* [Required work]: If a line in the data has the string "acgus", please show it.

* [Entries supplied]:
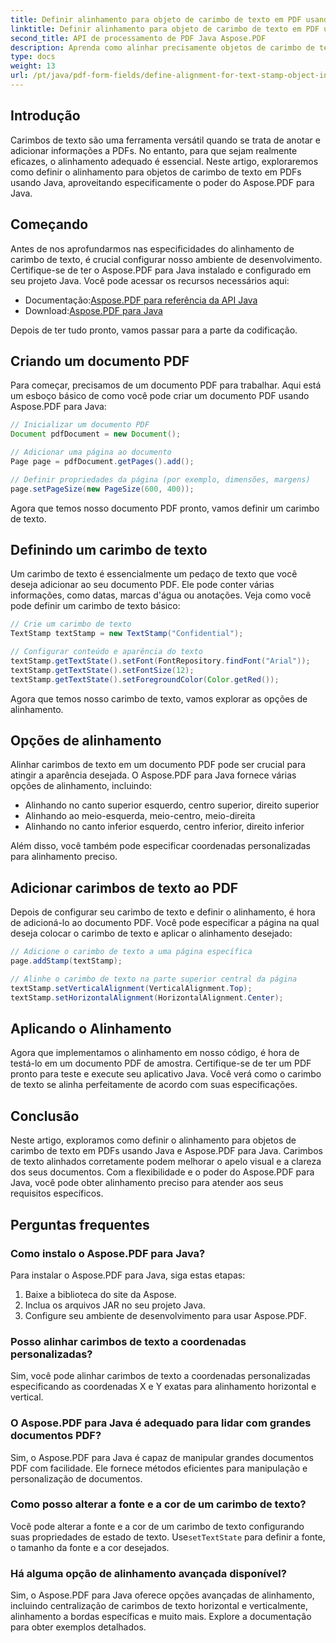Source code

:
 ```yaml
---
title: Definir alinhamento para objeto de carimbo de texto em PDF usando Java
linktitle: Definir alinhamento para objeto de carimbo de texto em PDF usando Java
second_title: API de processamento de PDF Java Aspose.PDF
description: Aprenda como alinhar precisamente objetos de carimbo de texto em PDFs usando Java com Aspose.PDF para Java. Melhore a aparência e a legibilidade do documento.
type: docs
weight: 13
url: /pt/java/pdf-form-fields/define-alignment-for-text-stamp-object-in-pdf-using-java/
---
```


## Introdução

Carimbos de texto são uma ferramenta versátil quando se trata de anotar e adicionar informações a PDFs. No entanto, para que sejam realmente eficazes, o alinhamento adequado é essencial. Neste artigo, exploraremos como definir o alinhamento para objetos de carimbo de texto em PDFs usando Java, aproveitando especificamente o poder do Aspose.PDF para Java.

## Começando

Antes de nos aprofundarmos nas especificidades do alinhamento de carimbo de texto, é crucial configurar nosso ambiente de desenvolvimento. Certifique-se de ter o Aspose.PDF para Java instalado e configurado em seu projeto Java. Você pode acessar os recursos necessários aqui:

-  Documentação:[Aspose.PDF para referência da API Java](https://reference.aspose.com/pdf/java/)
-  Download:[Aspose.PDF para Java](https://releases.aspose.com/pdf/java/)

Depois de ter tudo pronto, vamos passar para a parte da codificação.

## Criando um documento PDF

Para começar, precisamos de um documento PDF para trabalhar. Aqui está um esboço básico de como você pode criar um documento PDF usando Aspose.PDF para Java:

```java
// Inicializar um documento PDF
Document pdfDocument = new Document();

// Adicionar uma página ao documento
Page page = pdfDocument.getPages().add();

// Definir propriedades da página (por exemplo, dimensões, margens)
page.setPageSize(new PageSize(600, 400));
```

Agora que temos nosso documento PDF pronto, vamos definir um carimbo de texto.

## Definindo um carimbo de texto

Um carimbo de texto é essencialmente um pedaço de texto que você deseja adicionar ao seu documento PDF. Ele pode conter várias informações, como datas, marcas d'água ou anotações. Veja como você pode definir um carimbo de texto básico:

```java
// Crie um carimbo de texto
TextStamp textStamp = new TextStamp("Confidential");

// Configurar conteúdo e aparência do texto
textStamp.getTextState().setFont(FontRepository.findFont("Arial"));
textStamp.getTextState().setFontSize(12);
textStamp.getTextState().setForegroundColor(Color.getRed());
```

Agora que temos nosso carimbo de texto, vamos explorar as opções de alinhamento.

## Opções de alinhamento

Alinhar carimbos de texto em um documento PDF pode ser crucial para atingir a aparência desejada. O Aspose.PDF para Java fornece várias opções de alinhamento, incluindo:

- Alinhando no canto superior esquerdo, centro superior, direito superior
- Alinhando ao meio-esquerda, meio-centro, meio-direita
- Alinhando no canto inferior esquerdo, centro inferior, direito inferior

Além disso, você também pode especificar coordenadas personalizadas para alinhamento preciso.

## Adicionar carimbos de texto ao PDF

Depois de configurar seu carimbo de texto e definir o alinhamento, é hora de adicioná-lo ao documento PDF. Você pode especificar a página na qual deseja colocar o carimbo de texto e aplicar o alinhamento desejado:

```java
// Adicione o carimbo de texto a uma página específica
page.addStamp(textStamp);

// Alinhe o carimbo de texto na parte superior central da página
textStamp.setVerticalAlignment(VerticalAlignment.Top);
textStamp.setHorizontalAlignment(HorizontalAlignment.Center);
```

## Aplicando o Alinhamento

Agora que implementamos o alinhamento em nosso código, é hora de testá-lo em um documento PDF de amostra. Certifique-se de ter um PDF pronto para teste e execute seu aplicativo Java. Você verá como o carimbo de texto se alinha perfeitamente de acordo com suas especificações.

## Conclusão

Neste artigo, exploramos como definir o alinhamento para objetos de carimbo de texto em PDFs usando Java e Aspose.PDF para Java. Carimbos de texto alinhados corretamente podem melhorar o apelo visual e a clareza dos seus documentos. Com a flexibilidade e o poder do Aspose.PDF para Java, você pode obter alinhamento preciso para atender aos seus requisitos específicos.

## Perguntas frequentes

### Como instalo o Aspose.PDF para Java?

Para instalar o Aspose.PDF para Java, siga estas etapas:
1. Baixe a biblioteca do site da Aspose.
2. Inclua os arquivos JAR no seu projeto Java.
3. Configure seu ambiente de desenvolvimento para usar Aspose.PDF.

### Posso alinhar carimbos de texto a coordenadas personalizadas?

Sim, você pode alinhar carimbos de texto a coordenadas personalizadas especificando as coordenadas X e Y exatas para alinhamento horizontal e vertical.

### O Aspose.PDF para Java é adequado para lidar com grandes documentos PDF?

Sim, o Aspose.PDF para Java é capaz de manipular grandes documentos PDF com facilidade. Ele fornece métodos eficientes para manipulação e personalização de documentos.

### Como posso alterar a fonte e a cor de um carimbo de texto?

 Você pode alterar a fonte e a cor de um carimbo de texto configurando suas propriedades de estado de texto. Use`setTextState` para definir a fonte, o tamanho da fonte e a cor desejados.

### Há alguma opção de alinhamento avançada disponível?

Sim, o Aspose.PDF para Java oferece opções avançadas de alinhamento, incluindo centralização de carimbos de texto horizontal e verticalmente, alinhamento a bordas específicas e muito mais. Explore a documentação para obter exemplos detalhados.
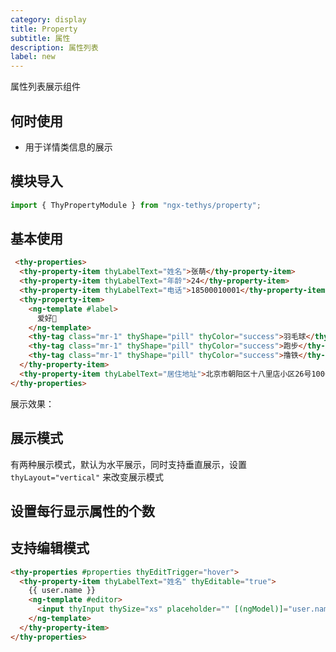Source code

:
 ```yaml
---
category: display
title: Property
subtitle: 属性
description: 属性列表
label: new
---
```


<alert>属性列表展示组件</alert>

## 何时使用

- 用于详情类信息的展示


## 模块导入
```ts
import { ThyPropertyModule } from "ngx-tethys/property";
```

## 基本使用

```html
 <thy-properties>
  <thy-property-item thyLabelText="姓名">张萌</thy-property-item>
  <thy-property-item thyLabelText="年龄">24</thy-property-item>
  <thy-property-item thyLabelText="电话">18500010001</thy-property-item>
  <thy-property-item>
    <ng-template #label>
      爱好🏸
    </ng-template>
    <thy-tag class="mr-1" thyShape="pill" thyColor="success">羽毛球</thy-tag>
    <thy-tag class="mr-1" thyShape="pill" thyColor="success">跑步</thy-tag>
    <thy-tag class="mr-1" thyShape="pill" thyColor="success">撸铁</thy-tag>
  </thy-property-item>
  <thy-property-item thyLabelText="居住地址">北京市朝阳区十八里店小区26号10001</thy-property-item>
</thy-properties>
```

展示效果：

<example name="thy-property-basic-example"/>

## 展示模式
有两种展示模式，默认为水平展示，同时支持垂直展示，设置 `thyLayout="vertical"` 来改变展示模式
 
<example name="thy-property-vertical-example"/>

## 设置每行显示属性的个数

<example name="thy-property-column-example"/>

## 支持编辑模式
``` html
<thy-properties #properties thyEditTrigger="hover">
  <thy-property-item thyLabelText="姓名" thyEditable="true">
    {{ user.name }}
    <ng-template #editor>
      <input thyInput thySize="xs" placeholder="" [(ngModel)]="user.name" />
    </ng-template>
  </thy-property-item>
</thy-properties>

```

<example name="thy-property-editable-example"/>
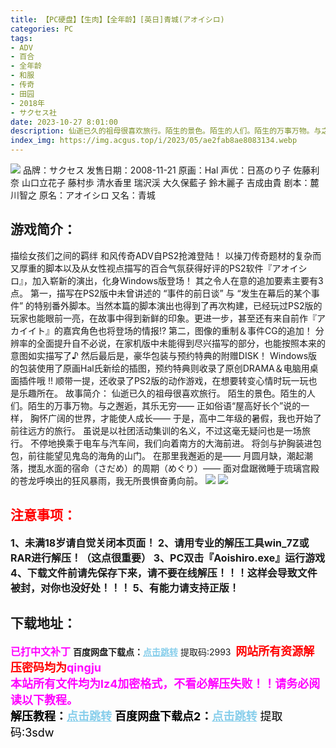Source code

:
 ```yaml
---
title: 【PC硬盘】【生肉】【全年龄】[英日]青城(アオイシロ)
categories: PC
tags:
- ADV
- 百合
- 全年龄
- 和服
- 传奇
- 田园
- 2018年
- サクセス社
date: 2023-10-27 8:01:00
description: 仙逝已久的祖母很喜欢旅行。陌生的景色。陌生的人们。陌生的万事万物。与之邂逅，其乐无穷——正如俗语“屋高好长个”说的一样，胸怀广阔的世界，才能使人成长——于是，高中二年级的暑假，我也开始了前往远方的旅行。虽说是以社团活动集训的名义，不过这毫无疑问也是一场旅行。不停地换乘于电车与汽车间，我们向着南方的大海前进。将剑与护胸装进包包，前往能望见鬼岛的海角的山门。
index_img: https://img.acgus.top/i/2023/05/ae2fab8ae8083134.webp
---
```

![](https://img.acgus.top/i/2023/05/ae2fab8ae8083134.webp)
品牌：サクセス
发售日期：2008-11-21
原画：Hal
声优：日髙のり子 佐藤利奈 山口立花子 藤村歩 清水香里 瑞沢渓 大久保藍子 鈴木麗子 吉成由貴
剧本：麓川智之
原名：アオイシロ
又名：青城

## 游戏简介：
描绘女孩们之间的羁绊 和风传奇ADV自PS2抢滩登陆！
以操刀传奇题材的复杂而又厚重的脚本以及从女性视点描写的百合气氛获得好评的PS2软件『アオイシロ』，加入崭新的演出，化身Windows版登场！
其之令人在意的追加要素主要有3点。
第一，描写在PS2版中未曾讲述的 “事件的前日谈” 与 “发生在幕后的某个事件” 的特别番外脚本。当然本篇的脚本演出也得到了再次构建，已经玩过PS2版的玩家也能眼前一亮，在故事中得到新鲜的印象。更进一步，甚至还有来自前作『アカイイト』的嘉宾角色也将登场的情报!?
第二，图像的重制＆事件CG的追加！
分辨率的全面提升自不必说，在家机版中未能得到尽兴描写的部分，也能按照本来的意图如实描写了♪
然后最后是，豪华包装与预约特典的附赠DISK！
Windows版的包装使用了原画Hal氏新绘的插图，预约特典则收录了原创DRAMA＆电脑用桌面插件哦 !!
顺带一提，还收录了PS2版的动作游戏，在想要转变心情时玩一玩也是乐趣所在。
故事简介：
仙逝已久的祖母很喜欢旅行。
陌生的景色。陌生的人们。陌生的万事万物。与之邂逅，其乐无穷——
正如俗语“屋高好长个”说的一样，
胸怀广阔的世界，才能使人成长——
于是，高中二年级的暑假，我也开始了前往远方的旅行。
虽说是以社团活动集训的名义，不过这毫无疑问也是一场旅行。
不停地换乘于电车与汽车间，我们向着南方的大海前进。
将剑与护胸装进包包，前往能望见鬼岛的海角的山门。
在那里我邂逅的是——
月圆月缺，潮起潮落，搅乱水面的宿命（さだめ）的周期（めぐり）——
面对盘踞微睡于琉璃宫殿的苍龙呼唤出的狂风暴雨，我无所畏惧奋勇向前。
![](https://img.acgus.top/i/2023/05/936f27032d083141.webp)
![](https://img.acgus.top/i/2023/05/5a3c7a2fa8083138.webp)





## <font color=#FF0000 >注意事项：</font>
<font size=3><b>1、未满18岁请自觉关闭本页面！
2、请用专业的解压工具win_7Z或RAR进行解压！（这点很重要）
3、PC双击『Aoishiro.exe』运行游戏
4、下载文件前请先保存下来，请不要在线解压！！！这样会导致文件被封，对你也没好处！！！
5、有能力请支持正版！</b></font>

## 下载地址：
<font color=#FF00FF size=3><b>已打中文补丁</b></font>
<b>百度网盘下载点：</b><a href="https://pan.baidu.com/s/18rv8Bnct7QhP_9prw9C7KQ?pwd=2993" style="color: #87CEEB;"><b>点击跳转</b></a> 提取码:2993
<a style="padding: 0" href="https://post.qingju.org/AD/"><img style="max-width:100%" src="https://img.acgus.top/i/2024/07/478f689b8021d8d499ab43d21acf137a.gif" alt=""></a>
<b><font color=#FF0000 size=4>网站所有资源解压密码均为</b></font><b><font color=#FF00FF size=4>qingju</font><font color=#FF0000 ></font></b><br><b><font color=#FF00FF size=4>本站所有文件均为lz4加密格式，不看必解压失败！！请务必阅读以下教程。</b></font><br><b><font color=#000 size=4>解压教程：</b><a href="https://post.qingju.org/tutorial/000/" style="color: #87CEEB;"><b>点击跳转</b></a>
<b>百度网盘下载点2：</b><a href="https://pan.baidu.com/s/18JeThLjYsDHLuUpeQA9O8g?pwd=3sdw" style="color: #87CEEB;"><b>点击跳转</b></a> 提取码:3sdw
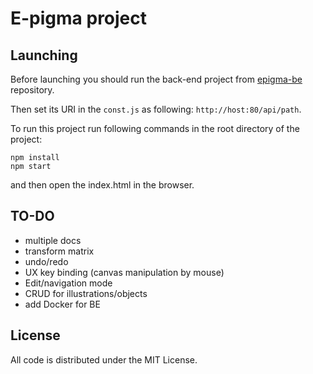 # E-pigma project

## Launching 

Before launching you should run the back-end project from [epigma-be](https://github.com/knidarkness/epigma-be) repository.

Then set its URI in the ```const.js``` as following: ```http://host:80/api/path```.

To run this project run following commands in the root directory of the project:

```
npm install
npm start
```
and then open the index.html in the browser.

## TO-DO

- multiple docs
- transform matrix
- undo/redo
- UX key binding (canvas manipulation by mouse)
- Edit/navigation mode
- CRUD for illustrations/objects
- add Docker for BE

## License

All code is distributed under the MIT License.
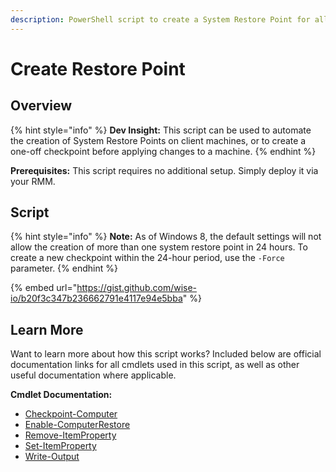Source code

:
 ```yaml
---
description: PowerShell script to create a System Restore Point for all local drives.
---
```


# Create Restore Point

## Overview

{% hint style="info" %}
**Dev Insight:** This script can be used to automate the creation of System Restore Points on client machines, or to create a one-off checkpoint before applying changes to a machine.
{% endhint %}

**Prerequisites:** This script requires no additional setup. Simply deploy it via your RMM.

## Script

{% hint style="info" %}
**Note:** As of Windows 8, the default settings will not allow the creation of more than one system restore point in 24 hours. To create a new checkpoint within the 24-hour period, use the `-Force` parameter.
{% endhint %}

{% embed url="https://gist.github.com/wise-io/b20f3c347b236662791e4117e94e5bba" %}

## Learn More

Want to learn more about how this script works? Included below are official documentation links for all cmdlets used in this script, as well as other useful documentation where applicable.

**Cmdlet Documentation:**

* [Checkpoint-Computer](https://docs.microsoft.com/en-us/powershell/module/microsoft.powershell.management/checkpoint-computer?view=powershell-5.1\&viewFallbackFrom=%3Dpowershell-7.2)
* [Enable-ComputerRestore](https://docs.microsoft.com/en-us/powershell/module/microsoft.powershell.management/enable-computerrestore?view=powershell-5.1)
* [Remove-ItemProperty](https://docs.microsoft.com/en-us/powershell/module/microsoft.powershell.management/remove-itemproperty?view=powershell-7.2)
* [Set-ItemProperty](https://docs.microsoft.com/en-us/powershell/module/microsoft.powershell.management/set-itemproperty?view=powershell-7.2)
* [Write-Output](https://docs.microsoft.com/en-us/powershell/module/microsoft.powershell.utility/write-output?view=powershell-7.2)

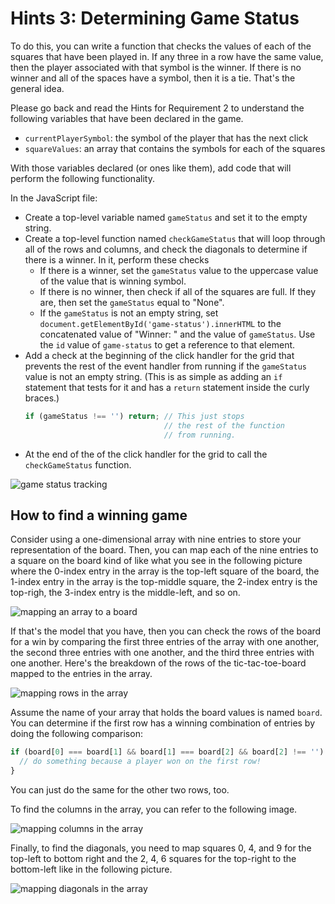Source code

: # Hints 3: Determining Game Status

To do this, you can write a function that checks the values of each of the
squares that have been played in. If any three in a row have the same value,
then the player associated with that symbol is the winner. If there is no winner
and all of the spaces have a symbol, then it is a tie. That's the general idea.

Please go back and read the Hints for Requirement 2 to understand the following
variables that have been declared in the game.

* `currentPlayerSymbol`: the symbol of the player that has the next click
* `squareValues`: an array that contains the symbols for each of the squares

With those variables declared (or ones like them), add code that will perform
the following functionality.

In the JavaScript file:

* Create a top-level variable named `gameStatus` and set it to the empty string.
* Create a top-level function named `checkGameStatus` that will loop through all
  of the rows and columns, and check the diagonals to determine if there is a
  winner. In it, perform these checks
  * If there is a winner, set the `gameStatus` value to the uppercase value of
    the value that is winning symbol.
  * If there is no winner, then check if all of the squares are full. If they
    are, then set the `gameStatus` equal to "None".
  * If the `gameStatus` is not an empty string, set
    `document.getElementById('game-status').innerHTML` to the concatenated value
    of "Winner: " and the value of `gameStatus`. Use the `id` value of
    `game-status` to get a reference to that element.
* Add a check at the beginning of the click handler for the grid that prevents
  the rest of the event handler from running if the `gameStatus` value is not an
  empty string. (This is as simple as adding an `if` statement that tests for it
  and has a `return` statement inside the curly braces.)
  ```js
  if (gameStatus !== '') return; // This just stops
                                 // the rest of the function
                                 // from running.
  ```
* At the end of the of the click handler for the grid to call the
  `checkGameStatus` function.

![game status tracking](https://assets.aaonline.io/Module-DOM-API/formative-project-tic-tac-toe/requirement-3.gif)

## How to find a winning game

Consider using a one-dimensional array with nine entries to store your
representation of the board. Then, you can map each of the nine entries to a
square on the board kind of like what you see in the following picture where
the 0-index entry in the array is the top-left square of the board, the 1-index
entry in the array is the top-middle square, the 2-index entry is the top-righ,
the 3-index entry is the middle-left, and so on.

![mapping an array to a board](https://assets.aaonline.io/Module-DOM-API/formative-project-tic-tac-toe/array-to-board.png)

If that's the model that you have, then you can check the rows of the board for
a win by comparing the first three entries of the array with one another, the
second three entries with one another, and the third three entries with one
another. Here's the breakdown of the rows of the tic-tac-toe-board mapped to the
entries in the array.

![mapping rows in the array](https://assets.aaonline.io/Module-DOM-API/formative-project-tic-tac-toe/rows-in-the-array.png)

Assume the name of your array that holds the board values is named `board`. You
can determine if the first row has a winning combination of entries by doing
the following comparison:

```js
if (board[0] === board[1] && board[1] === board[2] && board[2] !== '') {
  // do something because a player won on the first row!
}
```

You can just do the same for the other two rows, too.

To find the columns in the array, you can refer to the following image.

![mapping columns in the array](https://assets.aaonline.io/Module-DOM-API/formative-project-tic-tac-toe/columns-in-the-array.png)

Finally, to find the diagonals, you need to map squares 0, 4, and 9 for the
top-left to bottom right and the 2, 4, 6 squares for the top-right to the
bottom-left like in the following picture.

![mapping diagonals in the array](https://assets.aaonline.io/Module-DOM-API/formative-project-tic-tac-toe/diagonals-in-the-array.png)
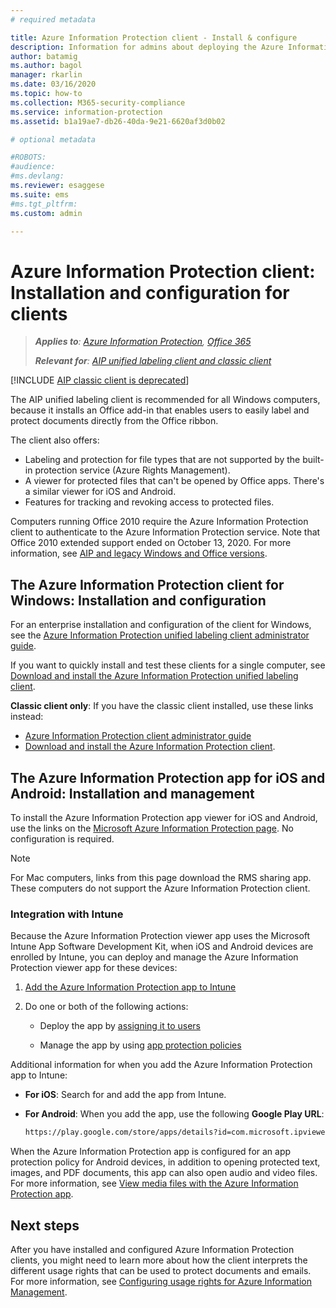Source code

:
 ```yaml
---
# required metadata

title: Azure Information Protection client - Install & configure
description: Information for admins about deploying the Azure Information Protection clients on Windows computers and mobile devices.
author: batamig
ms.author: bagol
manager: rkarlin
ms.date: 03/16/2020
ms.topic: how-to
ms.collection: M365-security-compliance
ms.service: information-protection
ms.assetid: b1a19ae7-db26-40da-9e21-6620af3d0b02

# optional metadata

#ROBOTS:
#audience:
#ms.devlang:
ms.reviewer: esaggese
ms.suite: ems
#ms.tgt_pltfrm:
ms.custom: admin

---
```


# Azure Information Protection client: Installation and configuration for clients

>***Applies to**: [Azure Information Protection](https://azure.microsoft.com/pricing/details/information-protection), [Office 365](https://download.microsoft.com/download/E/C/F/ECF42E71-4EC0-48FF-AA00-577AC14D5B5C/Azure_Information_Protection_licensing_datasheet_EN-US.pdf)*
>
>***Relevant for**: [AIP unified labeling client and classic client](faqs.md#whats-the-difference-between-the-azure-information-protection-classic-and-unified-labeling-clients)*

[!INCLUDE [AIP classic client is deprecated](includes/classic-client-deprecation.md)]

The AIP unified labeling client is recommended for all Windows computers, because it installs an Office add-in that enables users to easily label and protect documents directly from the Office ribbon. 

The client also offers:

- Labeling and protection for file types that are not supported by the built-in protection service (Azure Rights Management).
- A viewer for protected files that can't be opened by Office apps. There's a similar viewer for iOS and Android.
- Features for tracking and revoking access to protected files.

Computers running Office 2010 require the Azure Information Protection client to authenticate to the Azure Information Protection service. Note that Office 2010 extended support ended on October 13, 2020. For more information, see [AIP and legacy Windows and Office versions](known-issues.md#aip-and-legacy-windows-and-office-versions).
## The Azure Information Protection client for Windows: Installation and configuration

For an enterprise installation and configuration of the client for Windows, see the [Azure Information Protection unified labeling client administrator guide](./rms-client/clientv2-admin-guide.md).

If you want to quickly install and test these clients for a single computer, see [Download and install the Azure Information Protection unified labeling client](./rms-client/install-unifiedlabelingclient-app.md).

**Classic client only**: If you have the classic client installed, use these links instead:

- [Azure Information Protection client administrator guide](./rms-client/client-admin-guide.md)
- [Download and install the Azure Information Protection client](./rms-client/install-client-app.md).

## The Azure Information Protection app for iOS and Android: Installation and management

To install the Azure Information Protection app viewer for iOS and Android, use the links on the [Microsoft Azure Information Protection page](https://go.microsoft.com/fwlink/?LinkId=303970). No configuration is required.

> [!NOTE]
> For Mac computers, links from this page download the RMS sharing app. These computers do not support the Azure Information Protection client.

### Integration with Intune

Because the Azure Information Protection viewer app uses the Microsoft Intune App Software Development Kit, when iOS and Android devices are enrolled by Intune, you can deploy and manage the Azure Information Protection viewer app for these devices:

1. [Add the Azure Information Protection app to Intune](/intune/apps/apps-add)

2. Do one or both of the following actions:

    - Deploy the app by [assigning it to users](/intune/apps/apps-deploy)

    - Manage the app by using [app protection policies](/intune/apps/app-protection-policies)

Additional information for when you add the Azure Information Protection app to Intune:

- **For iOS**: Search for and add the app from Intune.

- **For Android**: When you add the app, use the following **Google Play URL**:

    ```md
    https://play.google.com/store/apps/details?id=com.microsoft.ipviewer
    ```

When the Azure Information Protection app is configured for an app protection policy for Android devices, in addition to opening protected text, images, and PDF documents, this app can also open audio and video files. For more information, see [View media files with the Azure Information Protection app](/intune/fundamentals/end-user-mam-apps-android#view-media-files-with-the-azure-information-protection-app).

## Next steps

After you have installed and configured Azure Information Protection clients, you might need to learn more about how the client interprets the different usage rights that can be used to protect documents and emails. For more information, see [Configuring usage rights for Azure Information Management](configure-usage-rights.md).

* [The answer]:
index_img: https://img.acgus.top/i/2023/05/ae2fab8ae8083134.webp
![](https://img.acgus.top/i/2023/05/ae2fab8ae8083134.webp)
![](https://img.acgus.top/i/2023/05/936f27032d083141.webp)
![](https://img.acgus.top/i/2023/05/5a3c7a2fa8083138.webp)
<a style="padding: 0" href="https://post.qingju.org/AD/"><img style="max-width:100%" src="https://img.acgus.top/i/2024/07/478f689b8021d8d499ab43d21acf137a.gif" alt=""></a>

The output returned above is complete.